Dans la mythologie grecque, les champs Élyséens ou simplement l’Élysée (en grec ancien Ἠλύσιον πεδίον / Êlýsion pedíon, de ἐνηλύσιον / enêlýsion, « lieu frappé par la foudre ») sont le lieu des Enfers où les héros et les gens vertueux goûtent le repos après leur mort.

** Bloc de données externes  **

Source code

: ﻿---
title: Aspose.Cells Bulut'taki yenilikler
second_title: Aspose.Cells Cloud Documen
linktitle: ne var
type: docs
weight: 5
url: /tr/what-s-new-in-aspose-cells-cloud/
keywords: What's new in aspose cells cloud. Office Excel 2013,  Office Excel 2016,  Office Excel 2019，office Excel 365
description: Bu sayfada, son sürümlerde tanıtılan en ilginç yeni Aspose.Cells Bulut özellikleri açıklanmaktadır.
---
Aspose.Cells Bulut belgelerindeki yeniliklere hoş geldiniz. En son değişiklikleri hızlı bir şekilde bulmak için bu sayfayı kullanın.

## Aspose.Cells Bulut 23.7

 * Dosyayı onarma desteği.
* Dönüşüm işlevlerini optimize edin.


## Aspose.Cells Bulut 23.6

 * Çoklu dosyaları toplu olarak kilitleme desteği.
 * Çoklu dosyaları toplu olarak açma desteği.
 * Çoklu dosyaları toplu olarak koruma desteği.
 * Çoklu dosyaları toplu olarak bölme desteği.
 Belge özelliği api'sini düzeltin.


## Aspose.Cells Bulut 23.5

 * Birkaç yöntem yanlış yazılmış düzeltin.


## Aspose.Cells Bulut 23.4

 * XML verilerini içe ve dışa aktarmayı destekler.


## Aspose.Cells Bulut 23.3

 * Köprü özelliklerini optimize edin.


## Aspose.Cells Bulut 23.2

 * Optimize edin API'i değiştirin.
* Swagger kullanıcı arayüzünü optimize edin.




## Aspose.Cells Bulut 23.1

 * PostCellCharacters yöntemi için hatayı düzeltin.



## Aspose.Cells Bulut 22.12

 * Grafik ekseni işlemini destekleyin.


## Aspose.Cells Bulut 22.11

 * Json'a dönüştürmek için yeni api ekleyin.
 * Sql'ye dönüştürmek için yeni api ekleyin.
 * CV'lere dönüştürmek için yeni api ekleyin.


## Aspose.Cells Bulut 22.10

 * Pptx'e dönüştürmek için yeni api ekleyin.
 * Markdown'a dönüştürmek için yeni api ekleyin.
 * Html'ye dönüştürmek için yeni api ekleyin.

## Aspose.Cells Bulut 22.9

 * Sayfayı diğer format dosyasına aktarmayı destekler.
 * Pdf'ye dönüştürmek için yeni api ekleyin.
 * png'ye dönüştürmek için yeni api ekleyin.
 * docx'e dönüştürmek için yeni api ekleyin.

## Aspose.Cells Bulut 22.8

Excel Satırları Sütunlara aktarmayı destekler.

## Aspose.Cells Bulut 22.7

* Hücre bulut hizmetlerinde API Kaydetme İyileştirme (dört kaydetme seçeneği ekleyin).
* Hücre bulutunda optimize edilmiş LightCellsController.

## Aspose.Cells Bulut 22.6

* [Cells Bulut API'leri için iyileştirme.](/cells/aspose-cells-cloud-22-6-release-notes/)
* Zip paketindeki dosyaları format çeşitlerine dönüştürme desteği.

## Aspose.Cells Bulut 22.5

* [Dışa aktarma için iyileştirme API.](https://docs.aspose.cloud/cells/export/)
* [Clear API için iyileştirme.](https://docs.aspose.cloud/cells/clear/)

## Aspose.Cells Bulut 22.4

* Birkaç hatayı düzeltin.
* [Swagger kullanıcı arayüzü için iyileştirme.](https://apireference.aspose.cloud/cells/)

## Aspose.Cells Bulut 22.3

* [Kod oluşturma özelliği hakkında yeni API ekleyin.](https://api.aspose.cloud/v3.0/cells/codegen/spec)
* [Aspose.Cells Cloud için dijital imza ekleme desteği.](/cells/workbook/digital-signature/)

Chez Homère, les champs Élyséens se situent à l'extrémité occidentale de la Terre, près d'Océan. Dans l’Odyssée, Protée les décrit ainsi à Ménélas[1] :

« Les Immortels t'emmèneront chez le blond Rhadamanthe,
Aux champs Élyséens, qui sont tout au bout de la terre.
C'est là que la plus douce vie est offerte aux humains ;
Jamais neige ni grands froids ni averses non plus ;
On ne sent partout que zéphyrs dont les brises sifflantes
Montent de l'Océan pour donner la fraîcheur aux hommes. »
(Trad. Frédéric Mugler, 1995)

À l'époque d’Hésiode, les champs Élyséens deviennent les îles des Bienheureux, décrites par Pindare.

Virgile, au chant VI de l’Énéide, donne une description des champs Élyséens. Ceux-ci, situés dans les Enfers, accueillent les initiés aux mystères orphiques. Ce lieu connaît un éternel printemps et possède son propre soleil et ses propres étoiles[2].

Certains auteurs de l'Occident chrétien ont repris ce modèle : les champs Élyséens se situent en enfer et accueillent les héros et poètes qui ont vécu avant la venue du Christ. C'est ainsi que dans le poème de Dante, la Divine Comédie, « l'ombre d'Anchise […] aperçut son fils dans l'Élysée »[3], le premier cercle de l'enfer, dans lequel se trouve Énée[4].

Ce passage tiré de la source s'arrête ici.